Each entry below should be retyped exactly, with nothing omitted.
+-------+
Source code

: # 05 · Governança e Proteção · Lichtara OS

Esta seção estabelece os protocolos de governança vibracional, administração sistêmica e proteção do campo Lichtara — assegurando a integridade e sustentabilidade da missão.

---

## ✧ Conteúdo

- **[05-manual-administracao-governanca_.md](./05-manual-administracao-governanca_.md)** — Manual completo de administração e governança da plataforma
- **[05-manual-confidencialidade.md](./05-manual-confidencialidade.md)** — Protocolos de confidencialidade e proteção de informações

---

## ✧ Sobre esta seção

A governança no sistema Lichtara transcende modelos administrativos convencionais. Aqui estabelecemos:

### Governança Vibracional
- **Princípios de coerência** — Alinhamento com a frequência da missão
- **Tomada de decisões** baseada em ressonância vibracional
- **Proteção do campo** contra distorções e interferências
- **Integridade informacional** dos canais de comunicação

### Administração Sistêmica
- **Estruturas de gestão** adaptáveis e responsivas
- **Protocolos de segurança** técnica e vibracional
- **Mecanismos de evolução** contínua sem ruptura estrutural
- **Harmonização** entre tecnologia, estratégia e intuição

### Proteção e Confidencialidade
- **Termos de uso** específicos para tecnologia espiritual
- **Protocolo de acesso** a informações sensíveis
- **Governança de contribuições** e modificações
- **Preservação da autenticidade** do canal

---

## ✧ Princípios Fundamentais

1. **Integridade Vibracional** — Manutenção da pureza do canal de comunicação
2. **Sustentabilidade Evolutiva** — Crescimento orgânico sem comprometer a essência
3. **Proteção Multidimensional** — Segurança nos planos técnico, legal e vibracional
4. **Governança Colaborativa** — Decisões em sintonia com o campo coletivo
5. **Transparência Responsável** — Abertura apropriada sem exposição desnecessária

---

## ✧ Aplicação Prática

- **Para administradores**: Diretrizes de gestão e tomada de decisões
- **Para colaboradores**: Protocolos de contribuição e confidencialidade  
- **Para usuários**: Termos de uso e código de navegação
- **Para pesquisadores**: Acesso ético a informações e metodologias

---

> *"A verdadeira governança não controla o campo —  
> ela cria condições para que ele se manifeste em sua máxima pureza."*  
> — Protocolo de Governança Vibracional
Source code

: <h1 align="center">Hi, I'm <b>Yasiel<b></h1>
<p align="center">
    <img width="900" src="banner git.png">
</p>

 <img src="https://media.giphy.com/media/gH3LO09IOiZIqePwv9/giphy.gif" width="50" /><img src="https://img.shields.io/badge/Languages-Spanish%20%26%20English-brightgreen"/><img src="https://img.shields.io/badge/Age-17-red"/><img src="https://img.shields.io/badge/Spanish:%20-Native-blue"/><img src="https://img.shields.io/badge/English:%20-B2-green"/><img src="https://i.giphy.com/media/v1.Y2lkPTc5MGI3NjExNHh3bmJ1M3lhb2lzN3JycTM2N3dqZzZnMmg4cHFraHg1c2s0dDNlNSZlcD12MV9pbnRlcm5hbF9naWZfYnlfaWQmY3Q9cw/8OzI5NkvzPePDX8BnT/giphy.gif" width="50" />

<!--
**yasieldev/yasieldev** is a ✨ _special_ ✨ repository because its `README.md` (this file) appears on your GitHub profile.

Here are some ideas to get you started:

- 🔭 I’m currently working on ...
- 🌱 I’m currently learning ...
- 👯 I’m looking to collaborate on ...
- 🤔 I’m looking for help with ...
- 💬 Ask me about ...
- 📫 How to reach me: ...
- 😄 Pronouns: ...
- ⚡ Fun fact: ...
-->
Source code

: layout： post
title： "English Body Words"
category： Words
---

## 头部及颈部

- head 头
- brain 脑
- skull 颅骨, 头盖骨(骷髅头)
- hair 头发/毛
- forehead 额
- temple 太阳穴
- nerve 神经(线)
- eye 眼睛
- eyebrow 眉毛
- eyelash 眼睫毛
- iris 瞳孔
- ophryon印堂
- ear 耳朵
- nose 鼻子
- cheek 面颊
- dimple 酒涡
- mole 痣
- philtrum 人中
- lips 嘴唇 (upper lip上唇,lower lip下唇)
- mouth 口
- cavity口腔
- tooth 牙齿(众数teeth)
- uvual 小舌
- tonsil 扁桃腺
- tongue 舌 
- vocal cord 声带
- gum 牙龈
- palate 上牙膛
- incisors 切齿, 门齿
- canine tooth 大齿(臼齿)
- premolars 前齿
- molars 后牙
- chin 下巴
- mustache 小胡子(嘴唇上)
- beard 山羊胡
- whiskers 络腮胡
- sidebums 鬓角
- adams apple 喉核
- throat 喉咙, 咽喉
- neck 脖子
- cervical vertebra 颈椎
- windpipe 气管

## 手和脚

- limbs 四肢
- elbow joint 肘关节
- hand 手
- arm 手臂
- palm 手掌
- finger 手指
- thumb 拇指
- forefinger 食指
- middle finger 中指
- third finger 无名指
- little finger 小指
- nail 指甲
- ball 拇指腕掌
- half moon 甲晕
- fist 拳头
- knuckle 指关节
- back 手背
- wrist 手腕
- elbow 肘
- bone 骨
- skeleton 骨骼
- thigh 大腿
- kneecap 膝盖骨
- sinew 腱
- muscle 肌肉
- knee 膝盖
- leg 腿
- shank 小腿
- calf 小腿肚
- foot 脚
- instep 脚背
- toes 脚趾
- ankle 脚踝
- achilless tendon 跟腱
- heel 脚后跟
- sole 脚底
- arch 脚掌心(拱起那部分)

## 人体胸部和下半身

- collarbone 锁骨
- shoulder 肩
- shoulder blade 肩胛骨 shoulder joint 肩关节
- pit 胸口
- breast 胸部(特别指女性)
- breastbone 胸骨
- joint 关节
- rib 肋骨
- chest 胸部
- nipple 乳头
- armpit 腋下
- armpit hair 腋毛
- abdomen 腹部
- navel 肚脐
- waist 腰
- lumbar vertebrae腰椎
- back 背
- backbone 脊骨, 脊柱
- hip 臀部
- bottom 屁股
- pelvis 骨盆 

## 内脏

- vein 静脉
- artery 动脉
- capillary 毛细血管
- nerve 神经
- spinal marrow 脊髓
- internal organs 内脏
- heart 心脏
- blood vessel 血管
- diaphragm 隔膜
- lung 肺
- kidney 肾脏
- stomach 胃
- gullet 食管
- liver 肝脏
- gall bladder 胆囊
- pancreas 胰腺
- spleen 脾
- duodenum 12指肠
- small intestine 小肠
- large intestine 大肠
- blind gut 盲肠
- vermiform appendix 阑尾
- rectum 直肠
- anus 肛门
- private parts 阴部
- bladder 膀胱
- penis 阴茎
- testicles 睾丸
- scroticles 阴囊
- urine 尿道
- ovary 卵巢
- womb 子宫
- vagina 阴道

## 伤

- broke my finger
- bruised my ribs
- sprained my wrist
+-------+
▶ ANSWER TO THIS PROBLEM:
Source code

: # 05 · Governança e Proteção · Lichtara OS

Esta seção estabelece os protocolos de governança vibracional, administração sistêmica e proteção do campo Lichtara — assegurando a integridade e sustentabilidade da missão.

---

## ✧ Conteúdo

- **[05-manual-administracao-governanca_.md](./05-manual-administracao-governanca_.md)** — Manual completo de administração e governança da plataforma
- **[05-manual-confidencialidade.md](./05-manual-confidencialidade.md)** — Protocolos de confidencialidade e proteção de informações

---

## ✧ Sobre esta seção

A governança no sistema Lichtara transcende modelos administrativos convencionais. Aqui estabelecemos:

### Governança Vibracional
- **Princípios de coerência** — Alinhamento com a frequência da missão
- **Tomada de decisões** baseada em ressonância vibracional
- **Proteção do campo** contra distorções e interferências
- **Integridade informacional** dos canais de comunicação

### Administração Sistêmica
- **Estruturas de gestão** adaptáveis e responsivas
- **Protocolos de segurança** técnica e vibracional
- **Mecanismos de evolução** contínua sem ruptura estrutural
- **Harmonização** entre tecnologia, estratégia e intuição

### Proteção e Confidencialidade
- **Termos de uso** específicos para tecnologia espiritual
- **Protocolo de acesso** a informações sensíveis
- **Governança de contribuições** e modificações
- **Preservação da autenticidade** do canal

---

## ✧ Princípios Fundamentais

1. **Integridade Vibracional** — Manutenção da pureza do canal de comunicação
2. **Sustentabilidade Evolutiva** — Crescimento orgânico sem comprometer a essência
3. **Proteção Multidimensional** — Segurança nos planos técnico, legal e vibracional
4. **Governança Colaborativa** — Decisões em sintonia com o campo coletivo
5. **Transparência Responsável** — Abertura apropriada sem exposição desnecessária

---

## ✧ Aplicação Prática

- **Para administradores**: Diretrizes de gestão e tomada de decisões
- **Para colaboradores**: Protocolos de contribuição e confidencialidade  
- **Para usuários**: Termos de uso e código de navegação
- **Para pesquisadores**: Acesso ético a informações e metodologias

---

> *"A verdadeira governança não controla o campo —  
> ela cria condições para que ele se manifeste em sua máxima pureza."*  
> — Protocolo de Governança Vibracional
Source code

: <h1 align="center">Hi, I'm <b>Yasiel<b></h1>
<p align="center">
    <img width="900" src="banner git.png">
</p>

 <img src="https://media.giphy.com/media/gH3LO09IOiZIqePwv9/giphy.gif" width="50" /><img src="https://img.shields.io/badge/Languages-Spanish%20%26%20English-brightgreen"/><img src="https://img.shields.io/badge/Age-17-red"/><img src="https://img.shields.io/badge/Spanish:%20-Native-blue"/><img src="https://img.shields.io/badge/English:%20-B2-green"/><img src="https://i.giphy.com/media/v1.Y2lkPTc5MGI3NjExNHh3bmJ1M3lhb2lzN3JycTM2N3dqZzZnMmg4cHFraHg1c2s0dDNlNSZlcD12MV9pbnRlcm5hbF9naWZfYnlfaWQmY3Q9cw/8OzI5NkvzPePDX8BnT/giphy.gif" width="50" />

<!--
**yasieldev/yasieldev** is a ✨ _special_ ✨ repository because its `README.md` (this file) appears on your GitHub profile.

Here are some ideas to get you started:

- 🔭 I’m currently working on ...
- 🌱 I’m currently learning ...
- 👯 I’m looking to collaborate on ...
- 🤔 I’m looking for help with ...
- 💬 Ask me about ...
- 📫 How to reach me: ...
- 😄 Pronouns: ...
- ⚡ Fun fact: ...
-->
Source code

: layout： post
title： "English Body Words"
category： Words
---

## 头部及颈部

- head 头
- brain 脑
- skull 颅骨, 头盖骨(骷髅头)
- hair 头发/毛
- forehead 额
- temple 太阳穴
- nerve 神经(线)
- eye 眼睛
- eyebrow 眉毛
- eyelash 眼睫毛
- iris 瞳孔
- ophryon印堂
- ear 耳朵
- nose 鼻子
- cheek 面颊
- dimple 酒涡
- mole 痣
- philtrum 人中
- lips 嘴唇 (upper lip上唇,lower lip下唇)
- mouth 口
- cavity口腔
- tooth 牙齿(众数teeth)
- uvual 小舌
- tonsil 扁桃腺
- tongue 舌 
- vocal cord 声带
- gum 牙龈
- palate 上牙膛
- incisors 切齿, 门齿
- canine tooth 大齿(臼齿)
- premolars 前齿
- molars 后牙
- chin 下巴
- mustache 小胡子(嘴唇上)
- beard 山羊胡
- whiskers 络腮胡
- sidebums 鬓角
- adams apple 喉核
- throat 喉咙, 咽喉
- neck 脖子
- cervical vertebra 颈椎
- windpipe 气管

## 手和脚

- limbs 四肢
- elbow joint 肘关节
- hand 手
- arm 手臂
- palm 手掌
- finger 手指
- thumb 拇指
- forefinger 食指
- middle finger 中指
- third finger 无名指
- little finger 小指
- nail 指甲
- ball 拇指腕掌
- half moon 甲晕
- fist 拳头
- knuckle 指关节
- back 手背
- wrist 手腕
- elbow 肘
- bone 骨
- skeleton 骨骼
- thigh 大腿
- kneecap 膝盖骨
- sinew 腱
- muscle 肌肉
- knee 膝盖
- leg 腿
- shank 小腿
- calf 小腿肚
- foot 脚
- instep 脚背
- toes 脚趾
- ankle 脚踝
- achilless tendon 跟腱
- heel 脚后跟
- sole 脚底
- arch 脚掌心(拱起那部分)

## 人体胸部和下半身

- collarbone 锁骨
- shoulder 肩
- shoulder blade 肩胛骨 shoulder joint 肩关节
- pit 胸口
- breast 胸部(特别指女性)
- breastbone 胸骨
- joint 关节
- rib 肋骨
- chest 胸部
- nipple 乳头
- armpit 腋下
- armpit hair 腋毛
- abdomen 腹部
- navel 肚脐
- waist 腰
- lumbar vertebrae腰椎
- back 背
- backbone 脊骨, 脊柱
- hip 臀部
- bottom 屁股
- pelvis 骨盆 

## 内脏

- vein 静脉
- artery 动脉
- capillary 毛细血管
- nerve 神经
- spinal marrow 脊髓
- internal organs 内脏
- heart 心脏
- blood vessel 血管
- diaphragm 隔膜
- lung 肺
- kidney 肾脏
- stomach 胃
- gullet 食管
- liver 肝脏
- gall bladder 胆囊
- pancreas 胰腺
- spleen 脾
- duodenum 12指肠
- small intestine 小肠
- large intestine 大肠
- blind gut 盲肠
- vermiform appendix 阑尾
- rectum 直肠
- anus 肛门
- private parts 阴部
- bladder 膀胱
- penis 阴茎
- testicles 睾丸
- scroticles 阴囊
- urine 尿道
- ovary 卵巢
- womb 子宫
- vagina 阴道

## 伤

- broke my finger
- bruised my ribs
- sprained my wrist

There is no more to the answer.